*** The data ***
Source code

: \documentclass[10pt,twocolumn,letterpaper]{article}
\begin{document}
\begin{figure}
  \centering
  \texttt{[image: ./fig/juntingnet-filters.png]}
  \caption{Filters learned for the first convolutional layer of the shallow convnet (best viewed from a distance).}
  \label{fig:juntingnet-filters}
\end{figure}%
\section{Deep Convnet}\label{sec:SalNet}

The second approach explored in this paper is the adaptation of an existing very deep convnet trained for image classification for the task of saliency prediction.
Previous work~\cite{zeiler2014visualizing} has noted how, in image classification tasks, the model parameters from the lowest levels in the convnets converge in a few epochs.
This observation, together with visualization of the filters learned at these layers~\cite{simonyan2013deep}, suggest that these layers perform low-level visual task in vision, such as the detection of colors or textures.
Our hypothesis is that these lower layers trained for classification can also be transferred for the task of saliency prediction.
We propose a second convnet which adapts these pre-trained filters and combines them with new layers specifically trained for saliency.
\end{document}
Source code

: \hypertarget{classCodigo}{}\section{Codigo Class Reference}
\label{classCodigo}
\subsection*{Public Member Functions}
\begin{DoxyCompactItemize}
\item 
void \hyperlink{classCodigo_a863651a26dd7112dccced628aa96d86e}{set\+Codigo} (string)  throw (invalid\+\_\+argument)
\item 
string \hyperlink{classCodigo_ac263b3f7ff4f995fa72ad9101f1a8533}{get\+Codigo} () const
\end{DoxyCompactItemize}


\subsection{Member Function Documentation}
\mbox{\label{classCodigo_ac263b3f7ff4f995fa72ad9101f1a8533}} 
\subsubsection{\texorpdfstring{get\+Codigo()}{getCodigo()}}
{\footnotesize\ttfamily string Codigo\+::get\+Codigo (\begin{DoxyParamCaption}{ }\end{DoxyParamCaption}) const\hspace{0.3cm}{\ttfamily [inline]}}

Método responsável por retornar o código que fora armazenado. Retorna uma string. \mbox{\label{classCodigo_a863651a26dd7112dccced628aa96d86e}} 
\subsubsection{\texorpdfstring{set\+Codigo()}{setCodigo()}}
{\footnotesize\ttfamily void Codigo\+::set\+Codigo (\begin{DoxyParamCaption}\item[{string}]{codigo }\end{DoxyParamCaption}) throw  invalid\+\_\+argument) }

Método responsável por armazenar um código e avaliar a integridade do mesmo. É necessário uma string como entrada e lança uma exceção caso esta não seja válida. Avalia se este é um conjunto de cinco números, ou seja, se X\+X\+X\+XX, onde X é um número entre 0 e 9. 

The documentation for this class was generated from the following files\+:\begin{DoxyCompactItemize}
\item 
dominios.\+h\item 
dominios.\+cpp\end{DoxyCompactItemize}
*** End of The data ***
**Work request**
What lines in the entries above hold "juntingnet"? Copy every one.

**Answer box**
  \texttt{[image: ./fig/juntingnet-filters.png]}
  \label{fig:juntingnet-filters}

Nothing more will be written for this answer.